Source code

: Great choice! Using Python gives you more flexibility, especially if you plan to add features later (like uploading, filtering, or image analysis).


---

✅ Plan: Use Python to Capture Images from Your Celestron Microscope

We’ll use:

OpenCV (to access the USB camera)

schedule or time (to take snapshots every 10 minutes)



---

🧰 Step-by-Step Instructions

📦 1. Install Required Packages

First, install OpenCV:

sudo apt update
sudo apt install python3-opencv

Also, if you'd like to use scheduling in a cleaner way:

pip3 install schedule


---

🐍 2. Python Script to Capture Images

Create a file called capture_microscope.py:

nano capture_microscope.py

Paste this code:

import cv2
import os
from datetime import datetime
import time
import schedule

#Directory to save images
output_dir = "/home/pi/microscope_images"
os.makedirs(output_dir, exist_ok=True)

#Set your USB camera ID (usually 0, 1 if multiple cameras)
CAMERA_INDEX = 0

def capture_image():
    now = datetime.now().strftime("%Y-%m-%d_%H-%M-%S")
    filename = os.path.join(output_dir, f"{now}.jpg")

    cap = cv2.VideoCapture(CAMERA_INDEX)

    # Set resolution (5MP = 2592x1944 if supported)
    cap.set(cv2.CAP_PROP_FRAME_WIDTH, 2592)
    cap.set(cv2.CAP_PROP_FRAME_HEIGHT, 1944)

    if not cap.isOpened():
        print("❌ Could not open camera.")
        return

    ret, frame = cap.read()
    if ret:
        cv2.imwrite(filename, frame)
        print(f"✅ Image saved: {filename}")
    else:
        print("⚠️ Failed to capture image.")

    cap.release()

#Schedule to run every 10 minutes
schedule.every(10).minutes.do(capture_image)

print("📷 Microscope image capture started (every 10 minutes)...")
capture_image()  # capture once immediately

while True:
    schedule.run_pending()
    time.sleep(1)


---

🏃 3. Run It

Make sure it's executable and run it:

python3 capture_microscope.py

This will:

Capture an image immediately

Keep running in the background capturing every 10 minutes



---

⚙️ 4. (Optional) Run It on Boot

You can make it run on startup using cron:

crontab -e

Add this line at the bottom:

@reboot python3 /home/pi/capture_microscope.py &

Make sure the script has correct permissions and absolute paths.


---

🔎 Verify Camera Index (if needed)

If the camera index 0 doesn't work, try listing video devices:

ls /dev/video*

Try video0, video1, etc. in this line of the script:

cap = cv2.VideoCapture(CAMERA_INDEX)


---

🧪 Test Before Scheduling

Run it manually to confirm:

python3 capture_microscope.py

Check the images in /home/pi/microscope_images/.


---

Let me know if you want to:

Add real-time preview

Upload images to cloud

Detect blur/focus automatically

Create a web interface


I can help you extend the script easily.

- Exercise directions -
The entire listing is to be repeated exactly.

- Reply to the exercise -
Source code

: Great choice! Using Python gives you more flexibility, especially if you plan to add features later (like uploading, filtering, or image analysis).


---

✅ Plan: Use Python to Capture Images from Your Celestron Microscope

We’ll use:

OpenCV (to access the USB camera)

schedule or time (to take snapshots every 10 minutes)



---

🧰 Step-by-Step Instructions

📦 1. Install Required Packages

First, install OpenCV:

sudo apt update
sudo apt install python3-opencv

Also, if you'd like to use scheduling in a cleaner way:

pip3 install schedule


---

🐍 2. Python Script to Capture Images

Create a file called capture_microscope.py:

nano capture_microscope.py

Paste this code:

import cv2
import os
from datetime import datetime
import time
import schedule

#Directory to save images
output_dir = "/home/pi/microscope_images"
os.makedirs(output_dir, exist_ok=True)

#Set your USB camera ID (usually 0, 1 if multiple cameras)
CAMERA_INDEX = 0

def capture_image():
    now = datetime.now().strftime("%Y-%m-%d_%H-%M-%S")
    filename = os.path.join(output_dir, f"{now}.jpg")

    cap = cv2.VideoCapture(CAMERA_INDEX)

    # Set resolution (5MP = 2592x1944 if supported)
    cap.set(cv2.CAP_PROP_FRAME_WIDTH, 2592)
    cap.set(cv2.CAP_PROP_FRAME_HEIGHT, 1944)

    if not cap.isOpened():
        print("❌ Could not open camera.")
        return

    ret, frame = cap.read()
    if ret:
        cv2.imwrite(filename, frame)
        print(f"✅ Image saved: {filename}")
    else:
        print("⚠️ Failed to capture image.")

    cap.release()

#Schedule to run every 10 minutes
schedule.every(10).minutes.do(capture_image)

print("📷 Microscope image capture started (every 10 minutes)...")
capture_image()  # capture once immediately

while True:
    schedule.run_pending()
    time.sleep(1)


---

🏃 3. Run It

Make sure it's executable and run it:

python3 capture_microscope.py

This will:

Capture an image immediately

Keep running in the background capturing every 10 minutes



---

⚙️ 4. (Optional) Run It on Boot

You can make it run on startup using cron:

crontab -e

Add this line at the bottom:

@reboot python3 /home/pi/capture_microscope.py &

Make sure the script has correct permissions and absolute paths.


---

🔎 Verify Camera Index (if needed)

If the camera index 0 doesn't work, try listing video devices:

ls /dev/video*

Try video0, video1, etc. in this line of the script:

cap = cv2.VideoCapture(CAMERA_INDEX)


---

🧪 Test Before Scheduling

Run it manually to confirm:

python3 capture_microscope.py

Check the images in /home/pi/microscope_images/.


---

Let me know if you want to:

Add real-time preview

Upload images to cloud

Detect blur/focus automatically

Create a web interface


I can help you extend the script easily.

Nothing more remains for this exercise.